(Document images with source code)
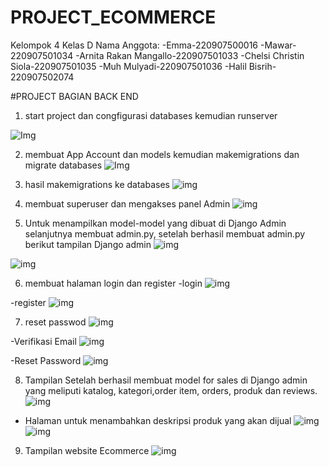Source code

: # PROJECT_ECOMMERCE 

Kelompok 4 Kelas D
Nama Anggota:
-Emma-220907500016
-Mawar-220907501034
-Arnita Rakan Mangallo-220907501033
-Chelsi Christin Siola-220907501035
-Muh Mulyadi-220907501036
-Halil Bisrih-220907502074

#PROJECT BAGIAN BACK END

1. start project dan congfigurasi databases kemudian runserver

![Img](SS%20ECOMEERCE/1.png)

2. membuat App Account dan models kemudian makemigrations dan migrate databases 
![Img](SS%20ECOMEERCE/2.png)

3. hasil makemigrations ke databases 
![img](SS%20ECOMEERCE/3.png)

4. membuat superuser dan mengakses panel Admin
![img](SS%20ECOMEERCE/4.png)

5. Untuk menampilkan model-model yang dibuat di Django Admin selanjutnya membuat admin.py, setelah berhasil membuat admin.py berikut tampilan Django admin
![img](SS%20ECOMEERCE/5.png)

![img](SS%20ECOMEERCE/6.png)

6. membuat halaman login dan register
-login
![img](SS%20ECOMEERCE/7.png)

-register
![img](SS%20ECOMEERCE/8.png)

7. reset passwod
![img](SS%20ECOMEERCE/9.png)

-Verifikasi Email
![img](SS%20ECOMEERCE/10.png)

-Reset Password
![img](SS%20ECOMEERCE/11.png)

8. Tampilan Setelah berhasil membuat model for sales di Django admin yang meliputi katalog, kategori,order item, orders, produk dan reviews.
   ![img](SS%20ECOMEERCE/12.png)
   
- Halaman untuk menambahkan deskripsi produk yang akan dijual
   ![img](SS%20ECOMEERCE/13.png)
   ![img](SS%20ECOMEERCE/14.png)

9. Tampilan website Ecommerce
     ![img](SS%20ECOMEERCE/15.png)





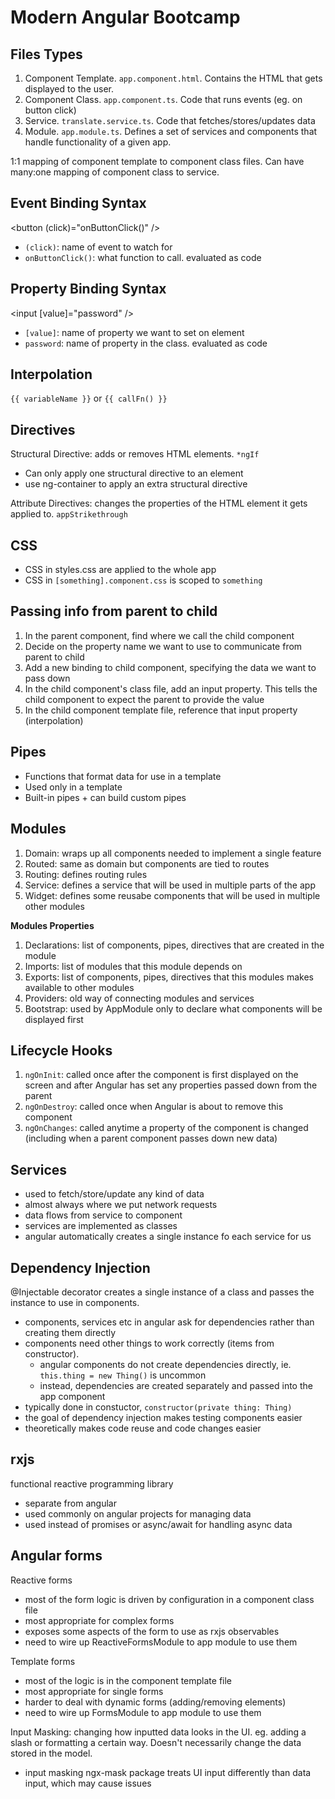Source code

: # Modern Angular Bootcamp

## Files Types

1. Component Template. `app.component.html`. Contains the HTML that gets displayed to the user.
2. Component Class. `app.component.ts`. Code that runs events (eg. on button click)
3. Service. `translate.service.ts`. Code that fetches/stores/updates data
4. Module. `app.module.ts`. Defines a set of services and components that handle functionality of a given app.

1:1 mapping of component template to component class files. Can have many:one mapping of component class to service.

## Event Binding Syntax

<button (click)="onButtonClick()" />

- `(click)`: name of event to watch for
- `onButtonClick()`: what function to call. evaluated as code

## Property Binding Syntax

<input [value]="password" />

- `[value]`: name of property we want to set on element
- `password`: name of property in the class. evaluated as code

## Interpolation

`{{ variableName }}` or `{{ callFn() }}`

## Directives

Structural Directive: adds or removes HTML elements. `*ngIf`

- Can only apply one structural directive to an element
- use ng-container to apply an extra structural directive

Attribute Directives: changes the properties of the HTML element it gets applied to. `appStrikethrough`

## CSS

- CSS in styles.css are applied to the whole app
- CSS in `[something].component.css` is scoped to `something`

## Passing info from parent to child

1. In the parent component, find where we call the child component
2. Decide on the property name we want to use to communicate from parent to child
3. Add a new binding to child component, specifying the data we want to pass down
4. In the child component's class file, add an input property. This tells the child component to expect the parent to provide the value
5. In the child component template file, reference that input property (interpolation)

## Pipes

- Functions that format data for use in a template
- Used only in a template
- Built-in pipes + can build custom pipes

## Modules

1. Domain: wraps up all components needed to implement a single feature
2. Routed: same as domain but components are tied to routes
3. Routing: defines routing rules
4. Service: defines a service that will be used in multiple parts of the app
5. Widget: defines some reusabe components that will be used in multiple other modules

**Modules Properties**

1. Declarations: list of components, pipes, directives that are created in the module
2. Imports: list of modules that this module depends on
3. Exports: list of components, pipes, directives that this modules makes available to other modules
4. Providers: old way of connecting modules and services
5. Bootstrap: used by AppModule only to declare what components will be displayed first

## Lifecycle Hooks

1. `ngOnInit`: called once after the component is first displayed on the screen and after Angular has set any properties passed down from the parent
2. `ngOnDestroy`: called once when Angular is about to remove this component
3. `ngOnChanges`: called anytime a property of the component is changed (including when a parent component passes down new data)

## Services

- used to fetch/store/update any kind of data
- almost always where we put network requests
- data flows from service to component
- services are implemented as classes
- angular automatically creates a single instance fo each service for us

## Dependency Injection

@Injectable decorator creates a single instance of a class and passes the instance to use in components.

- components, services etc in angular ask for dependencies rather than creating them directly
- components need other things to work correctly (items from constructor).
  - angular components do not create dependencies directly, ie. `this.thing = new Thing()` is uncommon
  - instead, dependencies are created separately and passed into the app component
- typically done in constuctor, `constructor(private thing: Thing)`
- the goal of dependency injection makes testing components easier
- theoretically makes code reuse and code changes easier

## rxjs

functional reactive programming library

- separate from angular
- used commonly on angular projects for managing data
- used instead of promises or async/await for handling async data

## Angular forms

Reactive forms

- most of the form logic is driven by configuration in a component class file
- most appropriate for complex forms
- exposes some aspects of the form to use as rxjs observables
- need to wire up ReactiveFormsModule to app module to use them

Template forms

- most of the logic is in the component template file
- most appropriate for single forms
- harder to deal with dynamic forms (adding/removing elements)
- need to wire up FormsModule to app module to use them

Input Masking: changing how inputted data looks in the UI. eg. adding a slash or formatting a certain way. Doesn't necessarily change the data stored in the model.

- input masking ngx-mask package treats UI input differently than data input, which may cause issues
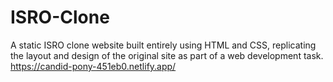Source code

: # ISRO-Clone
A static ISRO clone website built entirely using HTML and CSS, replicating the layout and design of the original site as part of a web development task.
https://candid-pony-451eb0.netlify.app/
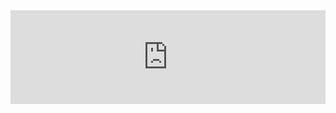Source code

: <iframe style="border: 0px" width="100%" height="150px" src="https://stats.galaxyproject.eu/d-solo/000000034/jobs-dashboard?orgId=1&refresh=1m&panelId=1"></iframe>
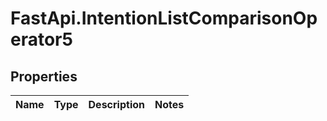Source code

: # FastApi.IntentionListComparisonOperator5

## Properties
Name | Type | Description | Notes
------------ | ------------- | ------------- | -------------
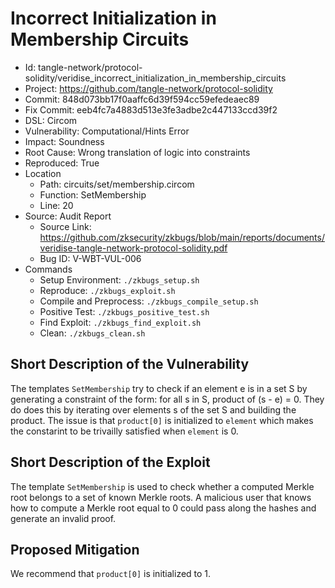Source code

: # Incorrect Initialization in Membership Circuits

* Id: tangle-network/protocol-solidity/veridise_incorrect_initialization_in_membership_circuits
* Project: https://github.com/tangle-network/protocol-solidity
* Commit: 848d073bb17f0aaffc6d39f594cc59efedeaec89
* Fix Commit: eeb4fc7a4883d513e3fe3adbe2c447133ccd39f2
* DSL: Circom
* Vulnerability: Computational/Hints Error
* Impact: Soundness
* Root Cause: Wrong translation of logic into constraints
* Reproduced: True
* Location
  - Path: circuits/set/membership.circom
  - Function: SetMembership
  - Line: 20
* Source: Audit Report
  - Source Link: https://github.com/zksecurity/zkbugs/blob/main/reports/documents/veridise-tangle-network-protocol-solidity.pdf
  - Bug ID: V-WBT-VUL-006
* Commands
  - Setup Environment: `./zkbugs_setup.sh`
  - Reproduce: `./zkbugs_exploit.sh`
  - Compile and Preprocess: `./zkbugs_compile_setup.sh`
  - Positive Test: `./zkbugs_positive_test.sh`
  - Find Exploit: `./zkbugs_find_exploit.sh`
  - Clean: `./zkbugs_clean.sh`

## Short Description of the Vulnerability

The templates `SetMembership` try to check if an element e is in a set S by generating a constraint of the form: for all  s in S, product of (s - e) = 0. They do does this by iterating over elements s of the set S and building the product. The issue is that `product[0]` is initialized to `element` which makes the constarint to be trivailly satisfied when `element` is 0.

## Short Description of the Exploit

The template `SetMembership` is used to check whether a computed Merkle root belongs to a set of known Merkle roots. A malicious user that knows how to compute a Merkle root equal to 0 could pass along the hashes and generate an invalid proof.

## Proposed Mitigation

We recommend that `product[0]` is initialized to 1.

--- THE TASK ---
Reproduce the data above line for line, from its first line through the line containing "## Files Types", both ends included, with the pictures omitted and nothing more.

--- SOLUTION TO THIS EXERCISE ---
Source code

: # PROJECT_ECOMMERCE 

Kelompok 4 Kelas D
Nama Anggota:
-Emma-220907500016
-Mawar-220907501034
-Arnita Rakan Mangallo-220907501033
-Chelsi Christin Siola-220907501035
-Muh Mulyadi-220907501036
-Halil Bisrih-220907502074

#PROJECT BAGIAN BACK END

1. start project dan congfigurasi databases kemudian runserver

![Img](SS%20ECOMEERCE/1.png)

2. membuat App Account dan models kemudian makemigrations dan migrate databases 
![Img](SS%20ECOMEERCE/2.png)

3. hasil makemigrations ke databases 
![img](SS%20ECOMEERCE/3.png)

4. membuat superuser dan mengakses panel Admin
![img](SS%20ECOMEERCE/4.png)

5. Untuk menampilkan model-model yang dibuat di Django Admin selanjutnya membuat admin.py, setelah berhasil membuat admin.py berikut tampilan Django admin
![img](SS%20ECOMEERCE/5.png)

![img](SS%20ECOMEERCE/6.png)

6. membuat halaman login dan register
-login
![img](SS%20ECOMEERCE/7.png)

-register
![img](SS%20ECOMEERCE/8.png)

7. reset passwod
![img](SS%20ECOMEERCE/9.png)

-Verifikasi Email
![img](SS%20ECOMEERCE/10.png)

-Reset Password
![img](SS%20ECOMEERCE/11.png)

8. Tampilan Setelah berhasil membuat model for sales di Django admin yang meliputi katalog, kategori,order item, orders, produk dan reviews.
   ![img](SS%20ECOMEERCE/12.png)
   
- Halaman untuk menambahkan deskripsi produk yang akan dijual
   ![img](SS%20ECOMEERCE/13.png)
   ![img](SS%20ECOMEERCE/14.png)

9. Tampilan website Ecommerce
     ![img](SS%20ECOMEERCE/15.png)





Source code

: # Modern Angular Bootcamp

## Files Types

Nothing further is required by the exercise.